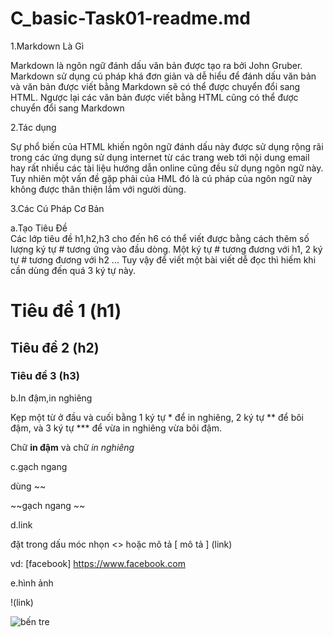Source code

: # C_basic-Task01-readme.md
1.Markdown Là Gì  


Markdown là ngôn ngữ đánh dấu văn bản được tạo ra bởi John Gruber. Markdown sử dụng cú pháp khá đơn giản và dễ hiểu để đánh dấu văn bản và văn bản được viết bằng Markdown sẽ có thể được chuyển đổi sang HTML. Ngược lại các văn bản được viết bằng HTML cũng có thể được chuyển đổi sang Markdown  


2.Tác dụng  

Sự phổ biến của HTML khiến ngôn ngữ đánh dấu này được sử dụng rộng rãi trong các ứng dụng sử dụng internet từ các trang web tới nội dung email hay rất nhiều các tài liệu hướng dẫn online cũng đều sử dụng ngôn ngữ này. Tuy nhiên một vấn đề gặp phải của HML đó là cú pháp của ngôn ngữ này không được thân thiện lắm với người dùng.  


3.Các Cú Pháp Cơ Bản

a.Tạo Tiêu Đề  
Các lớp tiêu đề h1,h2,h3 cho đến h6 có thể viết được bằng cách thêm số lượng ký tự # tương ứng vào đầu dòng. Một ký tự # tương đương với h1, 2 ký tự # tương đương với h2 ... Tuy vậy để viết một bài viết dễ đọc thì hiếm khi cần dùng đến quá 3 ký tự này.



# Tiêu đề 1 (h1)
## Tiêu đề 2 (h2)
### Tiêu đề 3 (h3)  


b.In đậm,in nghiêng  

Kẹp một từ ở đầu và cuối bằng 1 ký tự * để in nghiêng, 2 ký tự ** để bôi đậm, và 3 ký tự *** để vừa in nghiêng vừa bôi đậm.


Chữ **in đậm** và chữ *in nghiêng*  

c.gạch ngang  

dùng ~~

~~gạch ngang ~~

d.link

đặt trong dấu móc nhọn <> hoặc mô tả [ mô tả ] (link)    

vd: [facebook] <https://www.facebook.com>    

e.hình ảnh 

!<img>(link)    

![bến tre](http://dulichthanhnien-ytc.com.vn/Uploads/B%E1%BA%BFn-Tre-2.jpg)  


 





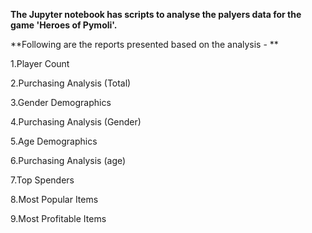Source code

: 

**The Jupyter notebook has scripts to analyse the palyers data for the game 'Heroes of Pymoli'.**

**Following are the reports presented based on the analysis - **

1.Player Count

2.Purchasing Analysis (Total)

3.Gender Demographics

4.Purchasing Analysis (Gender)

5.Age Demographics

6.Purchasing Analysis (age)

7.Top Spenders

8.Most Popular Items

9.Most Profitable Items
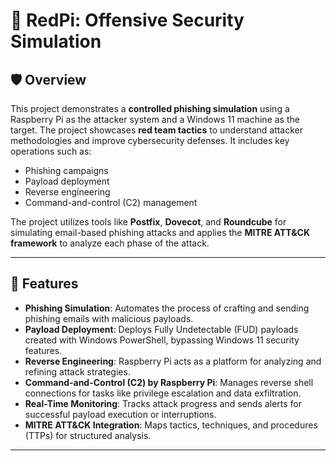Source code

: # 🎯 **RedPi: Offensive Security Simulation**

## 🛡️ **Overview**

This project demonstrates a **controlled phishing simulation** using a Raspberry Pi as the attacker system and a Windows 11 machine as the target. The project showcases **red team tactics** to understand attacker methodologies and improve cybersecurity defenses. It includes key operations such as:
- Phishing campaigns
- Payload deployment
- Reverse engineering
- Command-and-control (C2) management

The project utilizes tools like **Postfix**, **Dovecot**, and **Roundcube** for simulating email-based phishing attacks and applies the **MITRE ATT&CK framework** to analyze each phase of the attack.

---

## 🚀 **Features**
- **Phishing Simulation**: Automates the process of crafting  and sending phishing emails with malicious payloads.
- **Payload Deployment**: Deploys Fully Undetectable (FUD) payloads created with Windows PowerShell, bypassing Windows 11 security features.
- **Reverse Engineering**: Raspberry Pi acts as a platform for analyzing and refining attack strategies.
- **Command-and-Control (C2) by Raspberry Pi**: Manages reverse shell connections for tasks like privilege escalation and data exfiltration.
- **Real-Time Monitoring**: Tracks attack progress and sends alerts for successful payload execution or interruptions.
- **MITRE ATT&CK Integration**: Maps tactics, techniques, and procedures (TTPs) for structured analysis.

---
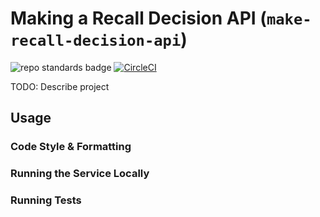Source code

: # Making a Recall Decision API (`make-recall-decision-api`)

![repo standards badge](https://operations-engineering-reports.cloud-platform.service.justice.gov.uk/github_repositories#make-recall-decision-api)
[![CircleCI](https://circleci.com/gh/ministryofjustice/make-recall-decision-api/tree/main.svg?style=svg)](https://circleci.com/gh/ministryofjustice/make-recall-decision-api)

TODO: Describe project

## Usage

### Code Style & Formatting

### Running the Service Locally

### Running Tests
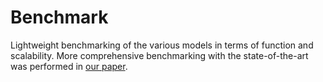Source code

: # Benchmark

Lightweight benchmarking of the various models in terms of function and scalability. More comprehensive benchmarking with the state-of-the-art was performed in [our paper](https://www.biorxiv.org/content/10.1101/2023.07.21.549899v1).
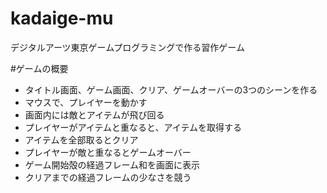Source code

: # kadaige-mu
デジタルアーツ東京ゲームプログラミングで作る習作ゲーム


#ゲームの概要
- タイトル画面、ゲーム画面、クリア、ゲームオーバーの3つのシーンを作る
- マウスで、プレイヤーを動かす
- 画面内には敵とアイテムが飛び回る
- プレイヤーがアイテムと重なると、アイテムを取得する
- アイテムを全部取るとクリア
- プレイヤーが敵と重なるとゲームオーバー
- ゲーム開始殻の経過フレーム和を画面に表示
- クリアまでの経過フレームの少なさを競う
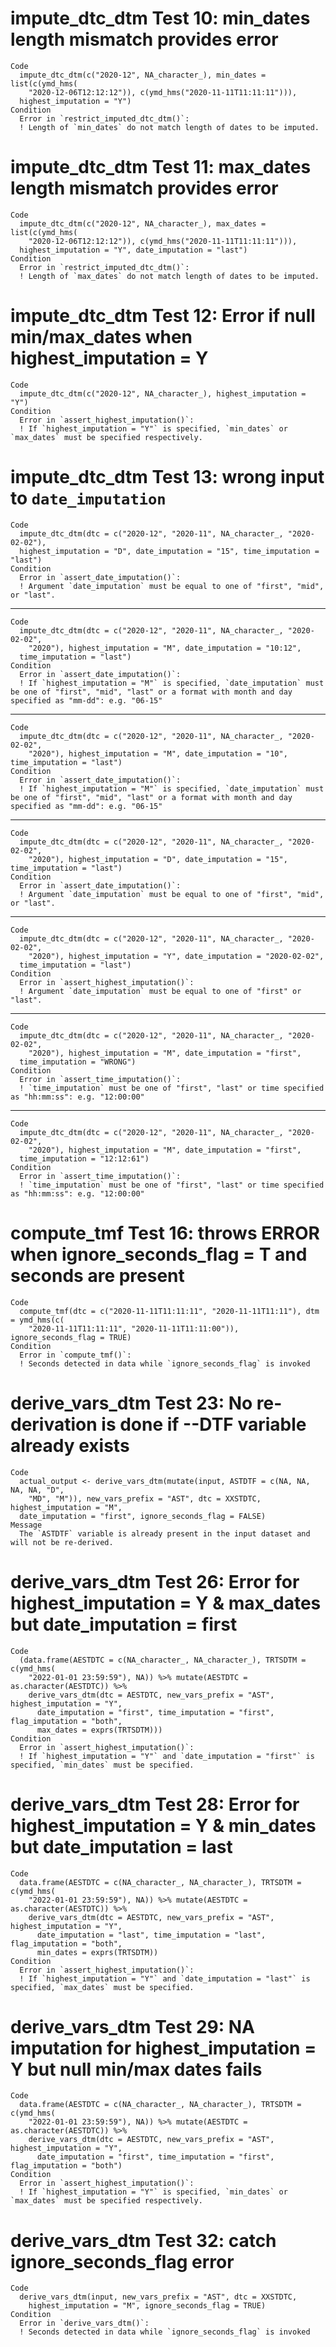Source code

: # impute_dtc_dtm Test 10: min_dates length mismatch provides error

    Code
      impute_dtc_dtm(c("2020-12", NA_character_), min_dates = list(c(ymd_hms(
        "2020-12-06T12:12:12")), c(ymd_hms("2020-11-11T11:11:11"))),
      highest_imputation = "Y")
    Condition
      Error in `restrict_imputed_dtc_dtm()`:
      ! Length of `min_dates` do not match length of dates to be imputed.

# impute_dtc_dtm Test 11: max_dates length mismatch provides error

    Code
      impute_dtc_dtm(c("2020-12", NA_character_), max_dates = list(c(ymd_hms(
        "2020-12-06T12:12:12")), c(ymd_hms("2020-11-11T11:11:11"))),
      highest_imputation = "Y", date_imputation = "last")
    Condition
      Error in `restrict_imputed_dtc_dtm()`:
      ! Length of `max_dates` do not match length of dates to be imputed.

# impute_dtc_dtm Test 12: Error if null min/max_dates when highest_imputation = Y

    Code
      impute_dtc_dtm(c("2020-12", NA_character_), highest_imputation = "Y")
    Condition
      Error in `assert_highest_imputation()`:
      ! If `highest_imputation = "Y"` is specified, `min_dates` or `max_dates` must be specified respectively.

# impute_dtc_dtm Test 13: wrong input to `date_imputation`

    Code
      impute_dtc_dtm(dtc = c("2020-12", "2020-11", NA_character_, "2020-02-02"),
      highest_imputation = "D", date_imputation = "15", time_imputation = "last")
    Condition
      Error in `assert_date_imputation()`:
      ! Argument `date_imputation` must be equal to one of "first", "mid", or "last".

---

    Code
      impute_dtc_dtm(dtc = c("2020-12", "2020-11", NA_character_, "2020-02-02",
        "2020"), highest_imputation = "M", date_imputation = "10:12",
      time_imputation = "last")
    Condition
      Error in `assert_date_imputation()`:
      ! If `highest_imputation = "M"` is specified, `date_imputation` must be one of "first", "mid", "last" or a format with month and day specified as "mm-dd": e.g. "06-15"

---

    Code
      impute_dtc_dtm(dtc = c("2020-12", "2020-11", NA_character_, "2020-02-02",
        "2020"), highest_imputation = "M", date_imputation = "10", time_imputation = "last")
    Condition
      Error in `assert_date_imputation()`:
      ! If `highest_imputation = "M"` is specified, `date_imputation` must be one of "first", "mid", "last" or a format with month and day specified as "mm-dd": e.g. "06-15"

---

    Code
      impute_dtc_dtm(dtc = c("2020-12", "2020-11", NA_character_, "2020-02-02",
        "2020"), highest_imputation = "D", date_imputation = "15", time_imputation = "last")
    Condition
      Error in `assert_date_imputation()`:
      ! Argument `date_imputation` must be equal to one of "first", "mid", or "last".

---

    Code
      impute_dtc_dtm(dtc = c("2020-12", "2020-11", NA_character_, "2020-02-02",
        "2020"), highest_imputation = "Y", date_imputation = "2020-02-02",
      time_imputation = "last")
    Condition
      Error in `assert_highest_imputation()`:
      ! Argument `date_imputation` must be equal to one of "first" or "last".

---

    Code
      impute_dtc_dtm(dtc = c("2020-12", "2020-11", NA_character_, "2020-02-02",
        "2020"), highest_imputation = "M", date_imputation = "first",
      time_imputation = "WRONG")
    Condition
      Error in `assert_time_imputation()`:
      ! `time_imputation` must be one of "first", "last" or time specified as "hh:mm:ss": e.g. "12:00:00"

---

    Code
      impute_dtc_dtm(dtc = c("2020-12", "2020-11", NA_character_, "2020-02-02",
        "2020"), highest_imputation = "M", date_imputation = "first",
      time_imputation = "12:12:61")
    Condition
      Error in `assert_time_imputation()`:
      ! `time_imputation` must be one of "first", "last" or time specified as "hh:mm:ss": e.g. "12:00:00"

# compute_tmf Test 16: throws ERROR when ignore_seconds_flag  = T and seconds are present

    Code
      compute_tmf(dtc = c("2020-11-11T11:11:11", "2020-11-11T11:11"), dtm = ymd_hms(c(
        "2020-11-11T11:11:11", "2020-11-11T11:11:00")), ignore_seconds_flag = TRUE)
    Condition
      Error in `compute_tmf()`:
      ! Seconds detected in data while `ignore_seconds_flag` is invoked

# derive_vars_dtm Test 23: No re-derivation is done if --DTF variable already exists

    Code
      actual_output <- derive_vars_dtm(mutate(input, ASTDTF = c(NA, NA, NA, NA, "D",
        "MD", "M")), new_vars_prefix = "AST", dtc = XXSTDTC, highest_imputation = "M",
      date_imputation = "first", ignore_seconds_flag = FALSE)
    Message
      The `ASTDTF` variable is already present in the input dataset and will not be re-derived.

# derive_vars_dtm Test 26: Error for highest_imputation = Y & max_dates but date_imputation = first

    Code
      (data.frame(AESTDTC = c(NA_character_, NA_character_), TRTSDTM = c(ymd_hms(
        "2022-01-01 23:59:59"), NA)) %>% mutate(AESTDTC = as.character(AESTDTC)) %>%
        derive_vars_dtm(dtc = AESTDTC, new_vars_prefix = "AST", highest_imputation = "Y",
          date_imputation = "first", time_imputation = "first", flag_imputation = "both",
          max_dates = exprs(TRTSDTM)))
    Condition
      Error in `assert_highest_imputation()`:
      ! If `highest_imputation = "Y"` and `date_imputation = "first"` is specified, `min_dates` must be specified.

# derive_vars_dtm Test 28: Error for highest_imputation = Y & min_dates but date_imputation = last

    Code
      data.frame(AESTDTC = c(NA_character_, NA_character_), TRTSDTM = c(ymd_hms(
        "2022-01-01 23:59:59"), NA)) %>% mutate(AESTDTC = as.character(AESTDTC)) %>%
        derive_vars_dtm(dtc = AESTDTC, new_vars_prefix = "AST", highest_imputation = "Y",
          date_imputation = "last", time_imputation = "last", flag_imputation = "both",
          min_dates = exprs(TRTSDTM))
    Condition
      Error in `assert_highest_imputation()`:
      ! If `highest_imputation = "Y"` and `date_imputation = "last"` is specified, `max_dates` must be specified.

# derive_vars_dtm Test 29: NA imputation for highest_imputation = Y but null min/max dates fails

    Code
      data.frame(AESTDTC = c(NA_character_, NA_character_), TRTSDTM = c(ymd_hms(
        "2022-01-01 23:59:59"), NA)) %>% mutate(AESTDTC = as.character(AESTDTC)) %>%
        derive_vars_dtm(dtc = AESTDTC, new_vars_prefix = "AST", highest_imputation = "Y",
          date_imputation = "first", time_imputation = "first", flag_imputation = "both")
    Condition
      Error in `assert_highest_imputation()`:
      ! If `highest_imputation = "Y"` is specified, `min_dates` or `max_dates` must be specified respectively.

# derive_vars_dtm Test 32: catch ignore_seconds_flag error

    Code
      derive_vars_dtm(input, new_vars_prefix = "AST", dtc = XXSTDTC,
        highest_imputation = "M", ignore_seconds_flag = TRUE)
    Condition
      Error in `derive_vars_dtm()`:
      ! Seconds detected in data while `ignore_seconds_flag` is invoked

++++++++++++++++++++

- Work request -
Within the listing above, find every line containing the string "based" and return it.

- Task result -
**Following are the reports presented based on the analysis - **
The project utilizes tools like **Postfix**, **Dovecot**, and **Roundcube** for simulating email-based phishing attacks and applies the **MITRE ATT&CK framework** to analyze each phase of the attack.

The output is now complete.